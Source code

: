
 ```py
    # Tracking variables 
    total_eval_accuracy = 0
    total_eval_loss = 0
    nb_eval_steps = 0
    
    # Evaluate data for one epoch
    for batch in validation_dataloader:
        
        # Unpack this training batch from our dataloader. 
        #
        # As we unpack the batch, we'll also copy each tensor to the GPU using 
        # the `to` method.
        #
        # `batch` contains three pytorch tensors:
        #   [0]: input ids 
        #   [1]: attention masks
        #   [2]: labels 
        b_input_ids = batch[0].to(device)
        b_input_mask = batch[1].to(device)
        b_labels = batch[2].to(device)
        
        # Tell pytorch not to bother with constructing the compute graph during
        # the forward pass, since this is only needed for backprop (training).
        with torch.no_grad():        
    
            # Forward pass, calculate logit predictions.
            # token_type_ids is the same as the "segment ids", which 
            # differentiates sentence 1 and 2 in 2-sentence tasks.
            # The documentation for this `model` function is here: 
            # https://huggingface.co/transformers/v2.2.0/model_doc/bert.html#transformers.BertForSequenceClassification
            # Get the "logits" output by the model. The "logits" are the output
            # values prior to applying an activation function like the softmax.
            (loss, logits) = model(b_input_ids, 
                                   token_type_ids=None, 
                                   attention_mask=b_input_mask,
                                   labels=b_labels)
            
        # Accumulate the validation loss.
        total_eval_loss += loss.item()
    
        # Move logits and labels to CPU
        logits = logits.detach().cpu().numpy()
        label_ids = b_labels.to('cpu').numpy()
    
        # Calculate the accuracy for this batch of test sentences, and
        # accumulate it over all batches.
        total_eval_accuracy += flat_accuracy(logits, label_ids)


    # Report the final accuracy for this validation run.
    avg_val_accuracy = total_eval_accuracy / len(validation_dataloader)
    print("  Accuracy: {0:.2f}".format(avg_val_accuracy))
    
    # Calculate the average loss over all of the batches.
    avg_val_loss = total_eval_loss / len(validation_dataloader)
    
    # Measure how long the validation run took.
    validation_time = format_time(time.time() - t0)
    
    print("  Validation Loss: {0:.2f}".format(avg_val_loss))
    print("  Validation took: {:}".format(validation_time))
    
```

#### Assignment
Return from the data every line that holds "took".

#### Problem solution
    # Measure how long the validation run took.
    print("  Validation took: {:}".format(validation_time))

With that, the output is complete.